Tells a Pasadena audience California primary race may be critical.

  • Newt Gingrich addresses about 250 people at Pasadena's Green Hotel Monday evening. Twice this campaign season the Republican presidential hopeful has spoken at talks sponsored by the Pasadena Patriots.
Newt Gingrich addresses about 250 people at Pasadena's Green Hotel… (Tim Berger/Staff Photographer )
February 13, 2012|By Bill Kisliuk, bill.kisliuk@latimes.com

Presidential hopeful Newt Gingrich promised to drive down the price of gasoline and change the culture in Washington during a 45-minute stop at a packed Pasadena ballroom Monday night.

The former House Speaker from Georgia mocked liberals and earned cheers when he laid out plans for a scaled-back federal government that would foster vigorous job growth.

The strongest applause of the night came when Gingrich decried what he called “President Obama’s war on the Catholic Church.” Gingrich’s criticism came shortly after the president eliminated a part of his health care plan that would have forced religious groups to provide health insurance covering contraception services.

Gingrich also blasted the U.S. Ninth Circuit Court of Appeals for a recent decision finding a 43-foot cross displayed at a public park was an unconstitutional government endorsement of religion. Gingrich slammed what he called a “bigoted, anti-religious court.”

Gingrich spoke at the Green Hotel for the second time this campaign season, invited by members of Pasadena’s tea party group, the Pasadena Patriots.

Gingrich arrived on his campaign bus at 5:05 p.m. and went directly to a reception for those who paid $500 a ticket.

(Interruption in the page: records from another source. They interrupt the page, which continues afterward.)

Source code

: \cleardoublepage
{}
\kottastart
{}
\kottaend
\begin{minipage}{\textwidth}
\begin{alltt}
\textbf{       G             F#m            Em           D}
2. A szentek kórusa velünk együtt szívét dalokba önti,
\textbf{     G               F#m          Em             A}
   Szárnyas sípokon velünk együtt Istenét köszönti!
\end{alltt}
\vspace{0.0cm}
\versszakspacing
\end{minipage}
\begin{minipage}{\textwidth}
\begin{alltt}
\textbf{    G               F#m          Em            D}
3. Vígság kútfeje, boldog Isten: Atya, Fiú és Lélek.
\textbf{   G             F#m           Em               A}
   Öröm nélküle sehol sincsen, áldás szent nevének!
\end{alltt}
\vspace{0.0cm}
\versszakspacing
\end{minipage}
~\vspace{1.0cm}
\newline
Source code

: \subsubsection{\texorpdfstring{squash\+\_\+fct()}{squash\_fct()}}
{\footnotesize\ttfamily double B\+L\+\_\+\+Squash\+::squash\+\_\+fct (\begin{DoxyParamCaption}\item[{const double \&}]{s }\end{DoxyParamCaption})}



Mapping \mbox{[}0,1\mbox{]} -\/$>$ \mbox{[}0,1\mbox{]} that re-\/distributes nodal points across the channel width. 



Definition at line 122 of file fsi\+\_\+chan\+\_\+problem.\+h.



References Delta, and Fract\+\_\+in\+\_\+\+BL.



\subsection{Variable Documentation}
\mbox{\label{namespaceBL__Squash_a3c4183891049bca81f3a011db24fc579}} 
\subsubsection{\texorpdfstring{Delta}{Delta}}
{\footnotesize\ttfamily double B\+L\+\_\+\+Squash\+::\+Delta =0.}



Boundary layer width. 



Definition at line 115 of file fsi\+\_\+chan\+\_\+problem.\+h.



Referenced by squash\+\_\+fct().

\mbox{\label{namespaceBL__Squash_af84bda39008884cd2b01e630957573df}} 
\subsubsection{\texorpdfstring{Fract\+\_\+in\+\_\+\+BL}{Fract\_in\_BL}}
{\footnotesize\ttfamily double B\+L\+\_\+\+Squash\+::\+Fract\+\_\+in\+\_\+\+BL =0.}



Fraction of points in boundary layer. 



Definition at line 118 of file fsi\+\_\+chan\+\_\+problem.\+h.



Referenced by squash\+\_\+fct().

He emerged 10 minutes later to a standing ovation. Before calling for tax cuts and more domestic oil exploration, Gingrich said, “Everything I’m about to talk to you about is doable, but not with the current Washington establishment.”

He blamed President Obama, but added, “Frankly, some of the Republicans are not very helpful, either.”

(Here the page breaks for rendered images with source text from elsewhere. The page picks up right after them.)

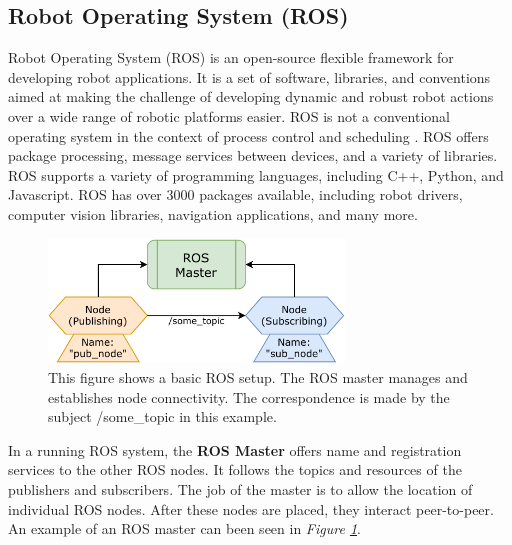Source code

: \subsection{Robot Operating System (ROS)}
Robot Operating System (ROS)\cite{noauthor_rosorg_nodate} is an open-source flexible framework for developing robot applications. It is a set of software, libraries, and conventions aimed at making the challenge of developing dynamic and robust robot actions over a wide range of robotic platforms easier. ROS is not a conventional operating system in the context of process control and scheduling \cite{quigley_ros_2009}. ROS offers package processing, message services between devices, and a variety of libraries. ROS supports a variety of programming languages, including C++, Python, and Javascript. ROS has over 3000 packages available, including robot drivers, computer vision libraries, navigation applications, and many more.

\begin{figure}[h]%
  \centering
  \includegraphics[width=0.7\textwidth]{graphics/rosmaster.pdf}
  \caption{This figure shows a basic ROS setup. The ROS master manages and establishes node connectivity. The correspondence is made by the subject /some\_topic in this example.}
  \label{fig:rosmaster}
\end{figure}

In a running ROS system, the \textbf{ROS Master} offers name and registration services to the other ROS nodes. It follows the topics and resources of the publishers and subscribers. The job of the master is to allow the location of individual ROS nodes. After these nodes are placed, they interact peer-to-peer\cite{wu_master_2018}. An example of an ROS master can been seen in \textit{Figure \ref{fig:rosmaster}}.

Gingrich did not invoke the name of the Republican rival Mitt Romney, and mentioned fellow conservative Rick Santorum only in passing. He said he believes that because of the unsettled state of the Republican race, the California primary may prove to be important in the nomination of the GOP candidate, which has not been the case in recent years.

Gingrich briefly entertained questions, including one from Alexander Keledjian, the president of the Young Republicans of La Cañada Flintridge. Keledjian asked Gingrich how he would bounce back from current low poll ratings.

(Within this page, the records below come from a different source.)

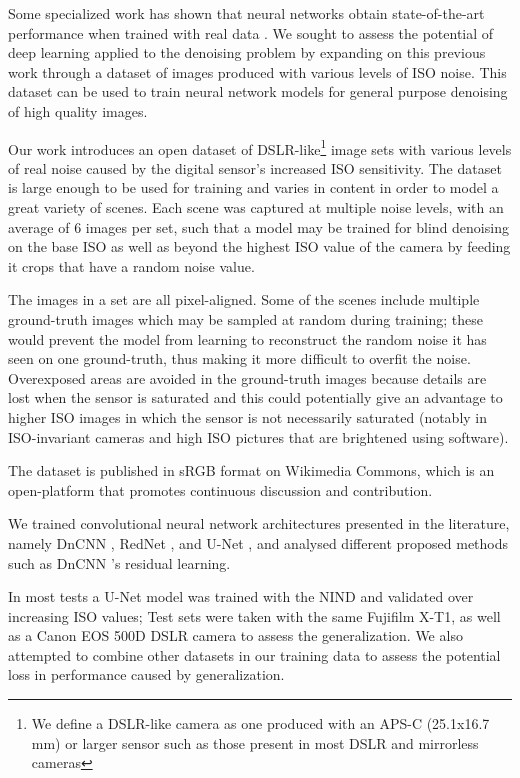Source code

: Some specialized work has shown that neural networks obtain state-of-the-art performance when trained with real data \cite{learningtoseeinthedark}\cite{microscopynoise}. We sought to assess the potential of deep learning applied to the denoising problem by expanding on this previous work through a dataset of images produced with various levels of ISO noise. This dataset can be used to train neural network models for general purpose denoising of high quality images.

Our work introduces an open dataset of DSLR-like\footnote{We define a DSLR-like camera as one produced with an APS-C (25.1x16.7 mm) or larger sensor such as those present in most DSLR and mirrorless cameras} image sets with various levels of real noise caused by the digital sensor's increased ISO sensitivity. The dataset is large enough to be used for training and varies in content in order to model a great variety of scenes. Each scene was captured at multiple noise levels, with an average of 6 images per set, such that a model may be trained for blind denoising on the base ISO as well as beyond the highest ISO value of the camera by feeding it crops that have a random noise value.

The images in a set are all pixel-aligned. Some of the scenes include multiple ground-truth images which may be sampled at random during training; these would prevent the model from learning to reconstruct the random noise it has seen on one ground-truth, thus making it more difficult to overfit the noise. Overexposed areas are avoided in the ground-truth images because details are lost when the sensor is saturated and this could potentially give an advantage to higher ISO images in which the sensor is not necessarily saturated (notably in ISO-invariant cameras and high ISO pictures that are brightened using software).

The dataset is published in sRGB format on Wikimedia Commons, which is an open-platform that promotes continuous discussion and contribution.

We trained convolutional neural network architectures presented in the literature, namely DnCNN \cite{dncnn}, RedNet \cite{rednet}, and U-Net \cite{unet}, and analysed different proposed methods such as DnCNN \cite{dncnn}'s residual learning. 

In most tests a U-Net model was trained with the \ac{NIND} and validated over increasing ISO values; Test sets were taken with the same Fujifilm X-T1, as well as a Canon EOS 500D DSLR camera to assess the generalization. We also attempted to combine other datasets in our training data to assess the potential loss in performance caused by generalization. %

Gingrich said he’d already been left for dead twice in this campaign, when his original campaign staff abandoned him last year and again after the Iowa caucuses in January. “I’m still here, and we’re going to come back again,” he said.

Orly Taitz, an attorney who has filed a lawsuit claiming President Obama is not an American citizen, asserted that the president uses a fake Social Security card and demanded to know when someone would do something about it.

“That’s a project you should pursue,” Gingrich said. With the deficit at an all time high and other problems plaguing the economy, he added, “I have enough issues to debate Obama about.”

Gingrich earned laughter while painting a portrait of a government afraid to explore for oil or coal because of environmentalist opposition. He said some studies show there is enough domestic oil that people may be able to drive big trucks for years.

For liberals, he said, “Big trucks are inherently bad because you can put a gun rack in back. And the goal of every liberal is to get you in a car too small for a gun rack.”

Pasadena resident Juanita Wyatt, who came to see Gingrich in September and also heard the Pasadena talk by Rep. Michelle Bachmann (R-Minn.), said she likes Gingrich and will back whoever the Republican Party selects. “I’m waiting for the one guy to say, “This is what we are going to do,” she said.

Koby Hayashi, a junior at Flintridge Prep, said he feels that politics in California is dominated by Democrats. “I just came to hear a different point of view,” he said.